## To do:
Wherever a line in the records below contains "키워드를", copy that line.

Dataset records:
* * * *

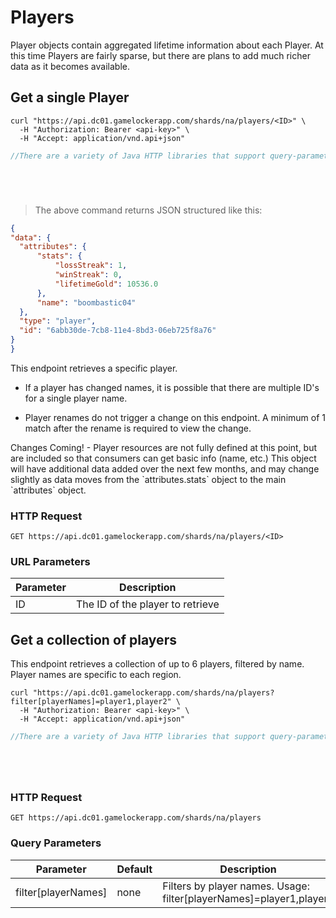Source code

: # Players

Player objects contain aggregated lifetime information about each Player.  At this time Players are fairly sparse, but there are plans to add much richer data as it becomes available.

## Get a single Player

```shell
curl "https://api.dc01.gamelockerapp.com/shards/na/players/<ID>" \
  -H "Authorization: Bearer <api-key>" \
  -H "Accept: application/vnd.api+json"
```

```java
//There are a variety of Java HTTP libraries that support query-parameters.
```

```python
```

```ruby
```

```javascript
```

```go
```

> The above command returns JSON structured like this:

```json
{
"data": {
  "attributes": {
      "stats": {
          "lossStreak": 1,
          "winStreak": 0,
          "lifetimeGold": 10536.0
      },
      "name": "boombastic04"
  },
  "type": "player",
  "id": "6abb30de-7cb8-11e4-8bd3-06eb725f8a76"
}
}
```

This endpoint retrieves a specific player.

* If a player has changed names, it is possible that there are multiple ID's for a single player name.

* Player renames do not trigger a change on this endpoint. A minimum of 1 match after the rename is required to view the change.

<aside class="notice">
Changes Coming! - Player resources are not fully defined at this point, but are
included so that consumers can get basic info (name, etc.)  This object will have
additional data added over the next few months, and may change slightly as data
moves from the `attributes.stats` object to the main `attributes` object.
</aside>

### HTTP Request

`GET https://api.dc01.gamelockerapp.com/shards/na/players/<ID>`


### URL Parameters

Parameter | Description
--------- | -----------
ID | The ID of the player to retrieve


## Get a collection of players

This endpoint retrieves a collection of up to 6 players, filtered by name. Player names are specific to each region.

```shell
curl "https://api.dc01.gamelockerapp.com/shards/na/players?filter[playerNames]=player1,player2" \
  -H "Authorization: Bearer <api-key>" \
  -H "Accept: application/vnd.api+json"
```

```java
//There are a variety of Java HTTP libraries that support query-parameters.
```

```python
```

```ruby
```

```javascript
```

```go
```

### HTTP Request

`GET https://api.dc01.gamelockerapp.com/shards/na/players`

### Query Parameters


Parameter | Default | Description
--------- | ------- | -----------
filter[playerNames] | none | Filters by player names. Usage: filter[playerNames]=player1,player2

* * * *

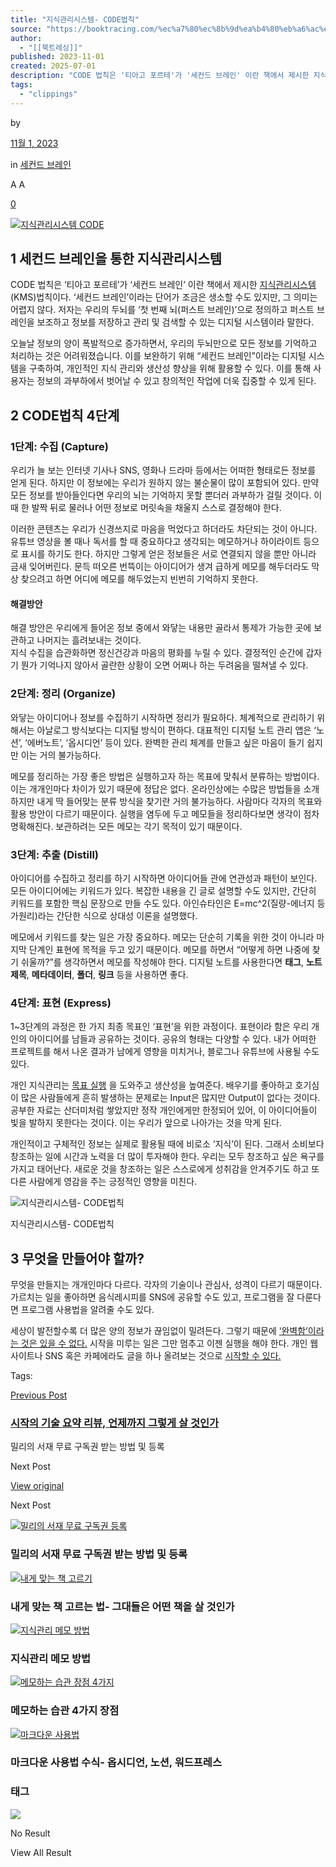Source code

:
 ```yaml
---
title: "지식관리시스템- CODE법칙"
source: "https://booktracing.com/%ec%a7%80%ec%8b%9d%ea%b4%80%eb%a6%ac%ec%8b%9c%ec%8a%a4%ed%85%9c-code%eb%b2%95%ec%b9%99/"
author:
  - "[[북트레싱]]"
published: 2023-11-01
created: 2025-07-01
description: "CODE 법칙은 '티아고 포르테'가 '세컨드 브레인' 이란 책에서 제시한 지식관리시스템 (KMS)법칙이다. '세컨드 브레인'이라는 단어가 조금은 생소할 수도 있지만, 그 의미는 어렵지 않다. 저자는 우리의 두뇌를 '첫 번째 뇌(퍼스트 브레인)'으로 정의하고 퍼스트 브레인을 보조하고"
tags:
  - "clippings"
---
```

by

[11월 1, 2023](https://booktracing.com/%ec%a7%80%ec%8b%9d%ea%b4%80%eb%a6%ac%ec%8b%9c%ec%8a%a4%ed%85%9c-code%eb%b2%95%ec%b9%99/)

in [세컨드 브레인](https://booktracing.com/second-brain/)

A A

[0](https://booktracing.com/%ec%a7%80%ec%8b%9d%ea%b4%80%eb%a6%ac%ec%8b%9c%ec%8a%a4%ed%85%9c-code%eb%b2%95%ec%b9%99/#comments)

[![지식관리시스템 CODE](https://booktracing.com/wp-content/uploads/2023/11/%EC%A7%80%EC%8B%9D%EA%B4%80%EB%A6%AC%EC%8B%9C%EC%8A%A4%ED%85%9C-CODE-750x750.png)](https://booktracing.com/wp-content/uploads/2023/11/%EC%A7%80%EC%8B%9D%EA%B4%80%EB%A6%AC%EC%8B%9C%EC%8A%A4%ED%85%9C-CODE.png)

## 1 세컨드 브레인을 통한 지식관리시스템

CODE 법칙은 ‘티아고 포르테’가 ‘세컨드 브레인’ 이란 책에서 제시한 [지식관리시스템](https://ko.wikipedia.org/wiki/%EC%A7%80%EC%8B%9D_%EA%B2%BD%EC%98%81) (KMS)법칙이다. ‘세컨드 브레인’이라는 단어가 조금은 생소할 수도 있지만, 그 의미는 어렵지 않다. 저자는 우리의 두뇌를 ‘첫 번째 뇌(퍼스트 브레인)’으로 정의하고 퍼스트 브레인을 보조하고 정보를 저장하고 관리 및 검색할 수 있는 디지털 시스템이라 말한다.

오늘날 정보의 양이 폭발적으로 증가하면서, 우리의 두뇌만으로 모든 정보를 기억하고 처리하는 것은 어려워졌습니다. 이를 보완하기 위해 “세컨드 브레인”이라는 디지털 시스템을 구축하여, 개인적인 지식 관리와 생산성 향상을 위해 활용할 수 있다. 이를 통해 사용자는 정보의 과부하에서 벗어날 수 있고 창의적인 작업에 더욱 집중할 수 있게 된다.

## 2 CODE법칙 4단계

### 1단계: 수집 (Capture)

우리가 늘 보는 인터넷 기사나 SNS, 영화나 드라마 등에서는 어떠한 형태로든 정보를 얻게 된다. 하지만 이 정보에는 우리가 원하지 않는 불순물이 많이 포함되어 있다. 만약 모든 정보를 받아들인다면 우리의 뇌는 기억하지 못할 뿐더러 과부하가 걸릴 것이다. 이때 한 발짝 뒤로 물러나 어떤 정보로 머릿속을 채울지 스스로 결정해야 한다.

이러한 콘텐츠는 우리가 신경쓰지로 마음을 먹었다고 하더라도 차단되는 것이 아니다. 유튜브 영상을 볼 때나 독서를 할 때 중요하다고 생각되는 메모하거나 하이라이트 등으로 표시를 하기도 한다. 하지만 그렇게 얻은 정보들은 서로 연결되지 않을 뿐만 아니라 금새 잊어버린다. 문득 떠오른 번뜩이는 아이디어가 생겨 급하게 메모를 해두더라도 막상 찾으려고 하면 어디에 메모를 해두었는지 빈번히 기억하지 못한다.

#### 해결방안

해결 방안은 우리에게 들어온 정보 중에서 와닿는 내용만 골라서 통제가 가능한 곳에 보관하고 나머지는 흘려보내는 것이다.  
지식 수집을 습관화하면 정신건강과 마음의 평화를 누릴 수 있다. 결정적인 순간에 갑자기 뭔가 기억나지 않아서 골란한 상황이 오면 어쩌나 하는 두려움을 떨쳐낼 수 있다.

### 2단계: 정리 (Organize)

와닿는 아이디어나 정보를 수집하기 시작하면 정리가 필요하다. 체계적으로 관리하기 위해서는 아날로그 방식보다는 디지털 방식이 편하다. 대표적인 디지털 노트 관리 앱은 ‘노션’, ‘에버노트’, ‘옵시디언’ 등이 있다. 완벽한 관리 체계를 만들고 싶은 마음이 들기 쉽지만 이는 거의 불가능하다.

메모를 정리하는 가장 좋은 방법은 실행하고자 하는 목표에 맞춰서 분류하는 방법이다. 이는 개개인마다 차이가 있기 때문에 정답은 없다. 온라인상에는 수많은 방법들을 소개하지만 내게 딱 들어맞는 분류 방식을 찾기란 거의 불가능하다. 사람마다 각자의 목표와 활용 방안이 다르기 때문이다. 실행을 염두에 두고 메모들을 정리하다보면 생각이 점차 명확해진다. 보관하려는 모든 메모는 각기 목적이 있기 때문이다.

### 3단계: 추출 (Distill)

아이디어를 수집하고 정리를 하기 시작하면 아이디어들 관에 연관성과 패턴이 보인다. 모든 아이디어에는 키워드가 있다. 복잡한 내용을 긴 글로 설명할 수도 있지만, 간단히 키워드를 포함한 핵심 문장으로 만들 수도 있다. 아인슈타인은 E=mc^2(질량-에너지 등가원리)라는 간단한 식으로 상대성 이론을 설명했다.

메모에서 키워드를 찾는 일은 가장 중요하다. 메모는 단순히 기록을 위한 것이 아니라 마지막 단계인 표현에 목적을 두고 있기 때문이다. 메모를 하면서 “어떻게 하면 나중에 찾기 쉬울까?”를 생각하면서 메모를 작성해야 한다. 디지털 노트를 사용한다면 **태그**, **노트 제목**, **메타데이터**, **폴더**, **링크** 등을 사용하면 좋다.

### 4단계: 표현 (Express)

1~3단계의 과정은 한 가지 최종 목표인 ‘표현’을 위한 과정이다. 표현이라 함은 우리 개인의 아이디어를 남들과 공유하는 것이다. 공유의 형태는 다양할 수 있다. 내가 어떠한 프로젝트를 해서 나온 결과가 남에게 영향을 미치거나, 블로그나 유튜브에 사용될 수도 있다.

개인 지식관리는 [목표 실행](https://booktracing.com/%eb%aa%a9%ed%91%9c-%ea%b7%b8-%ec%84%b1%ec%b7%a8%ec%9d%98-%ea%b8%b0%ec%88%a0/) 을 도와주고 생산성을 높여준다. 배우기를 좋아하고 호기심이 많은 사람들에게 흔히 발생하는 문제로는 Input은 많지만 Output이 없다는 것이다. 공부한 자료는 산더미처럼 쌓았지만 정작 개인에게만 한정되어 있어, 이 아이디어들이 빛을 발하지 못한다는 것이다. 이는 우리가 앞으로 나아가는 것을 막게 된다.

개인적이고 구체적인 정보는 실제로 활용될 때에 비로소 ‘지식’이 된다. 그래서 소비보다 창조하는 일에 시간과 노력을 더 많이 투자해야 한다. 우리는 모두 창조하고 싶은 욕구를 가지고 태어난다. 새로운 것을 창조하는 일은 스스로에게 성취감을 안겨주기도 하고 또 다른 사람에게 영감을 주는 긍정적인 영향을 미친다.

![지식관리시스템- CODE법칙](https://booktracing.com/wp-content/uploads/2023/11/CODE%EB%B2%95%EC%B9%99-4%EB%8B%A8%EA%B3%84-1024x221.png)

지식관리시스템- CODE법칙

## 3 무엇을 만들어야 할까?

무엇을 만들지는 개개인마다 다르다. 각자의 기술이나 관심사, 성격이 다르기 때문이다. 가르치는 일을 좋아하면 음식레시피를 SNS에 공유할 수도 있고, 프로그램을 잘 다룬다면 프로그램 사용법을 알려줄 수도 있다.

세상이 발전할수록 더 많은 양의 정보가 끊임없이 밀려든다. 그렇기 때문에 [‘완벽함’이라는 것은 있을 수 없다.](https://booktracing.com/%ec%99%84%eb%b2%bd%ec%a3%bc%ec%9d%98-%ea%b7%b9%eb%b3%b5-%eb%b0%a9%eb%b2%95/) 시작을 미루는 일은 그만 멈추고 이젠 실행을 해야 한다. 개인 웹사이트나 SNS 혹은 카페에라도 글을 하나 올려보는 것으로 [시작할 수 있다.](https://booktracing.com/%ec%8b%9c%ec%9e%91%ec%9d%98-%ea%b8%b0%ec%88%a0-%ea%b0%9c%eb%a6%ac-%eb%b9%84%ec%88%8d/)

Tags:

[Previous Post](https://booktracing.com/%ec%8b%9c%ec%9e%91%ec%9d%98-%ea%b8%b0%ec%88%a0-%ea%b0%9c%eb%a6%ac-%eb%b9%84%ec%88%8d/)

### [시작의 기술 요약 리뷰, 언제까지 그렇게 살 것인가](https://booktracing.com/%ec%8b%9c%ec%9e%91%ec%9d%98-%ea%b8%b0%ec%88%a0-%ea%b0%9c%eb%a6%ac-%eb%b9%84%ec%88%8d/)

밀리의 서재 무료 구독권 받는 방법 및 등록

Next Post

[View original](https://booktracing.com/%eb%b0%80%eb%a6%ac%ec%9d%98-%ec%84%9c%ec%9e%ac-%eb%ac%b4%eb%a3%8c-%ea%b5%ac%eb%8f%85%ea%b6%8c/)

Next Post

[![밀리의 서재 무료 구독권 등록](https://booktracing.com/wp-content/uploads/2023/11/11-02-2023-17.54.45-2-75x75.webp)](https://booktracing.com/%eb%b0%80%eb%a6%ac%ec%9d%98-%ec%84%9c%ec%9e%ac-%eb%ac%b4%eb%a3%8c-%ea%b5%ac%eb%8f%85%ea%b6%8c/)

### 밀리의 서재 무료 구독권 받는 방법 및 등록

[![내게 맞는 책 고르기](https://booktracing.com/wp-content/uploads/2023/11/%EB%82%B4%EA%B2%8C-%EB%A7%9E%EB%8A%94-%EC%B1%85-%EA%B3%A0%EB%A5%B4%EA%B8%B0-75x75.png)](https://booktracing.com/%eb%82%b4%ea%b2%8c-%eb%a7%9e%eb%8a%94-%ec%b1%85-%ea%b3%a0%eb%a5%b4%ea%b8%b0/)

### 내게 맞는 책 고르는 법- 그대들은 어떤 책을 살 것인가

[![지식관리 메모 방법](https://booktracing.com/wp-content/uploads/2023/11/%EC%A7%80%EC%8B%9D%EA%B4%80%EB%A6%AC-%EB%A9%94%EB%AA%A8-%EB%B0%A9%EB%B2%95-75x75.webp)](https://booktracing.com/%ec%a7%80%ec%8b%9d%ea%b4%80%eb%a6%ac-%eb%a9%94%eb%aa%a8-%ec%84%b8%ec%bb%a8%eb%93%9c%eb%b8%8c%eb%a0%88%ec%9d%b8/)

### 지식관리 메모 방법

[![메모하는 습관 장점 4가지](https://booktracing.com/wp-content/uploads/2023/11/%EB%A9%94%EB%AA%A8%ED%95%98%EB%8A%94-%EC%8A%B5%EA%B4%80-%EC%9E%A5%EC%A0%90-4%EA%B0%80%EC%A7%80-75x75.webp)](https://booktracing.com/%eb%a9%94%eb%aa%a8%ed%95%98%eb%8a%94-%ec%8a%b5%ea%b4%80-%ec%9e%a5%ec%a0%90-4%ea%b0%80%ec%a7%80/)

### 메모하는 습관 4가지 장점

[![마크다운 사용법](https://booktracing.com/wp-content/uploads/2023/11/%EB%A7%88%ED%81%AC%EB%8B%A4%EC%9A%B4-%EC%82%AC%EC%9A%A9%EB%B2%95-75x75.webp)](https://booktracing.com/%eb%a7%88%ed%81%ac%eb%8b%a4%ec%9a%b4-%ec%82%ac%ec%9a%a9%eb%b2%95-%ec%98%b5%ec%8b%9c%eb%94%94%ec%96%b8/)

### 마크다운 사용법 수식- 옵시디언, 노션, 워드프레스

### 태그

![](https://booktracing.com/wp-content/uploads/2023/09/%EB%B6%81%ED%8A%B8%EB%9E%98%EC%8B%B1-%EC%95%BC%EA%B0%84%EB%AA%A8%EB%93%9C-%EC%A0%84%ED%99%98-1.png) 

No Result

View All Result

* * * *

## Response to this exercise:
아이디어를 수집하고 정리를 하기 시작하면 아이디어들 관에 연관성과 패턴이 보인다. 모든 아이디어에는 키워드가 있다. 복잡한 내용을 긴 글로 설명할 수도 있지만, 간단히 키워드를 포함한 핵심 문장으로 만들 수도 있다. 아인슈타인은 E=mc^2(질량-에너지 등가원리)라는 간단한 식으로 상대성 이론을 설명했다.
메모에서 키워드를 찾는 일은 가장 중요하다. 메모는 단순히 기록을 위한 것이 아니라 마지막 단계인 표현에 목적을 두고 있기 때문이다. 메모를 하면서 “어떻게 하면 나중에 찾기 쉬울까?”를 생각하면서 메모를 작성해야 한다. 디지털 노트를 사용한다면 **태그**, **노트 제목**, **메타데이터**, **폴더**, **링크** 등을 사용하면 좋다.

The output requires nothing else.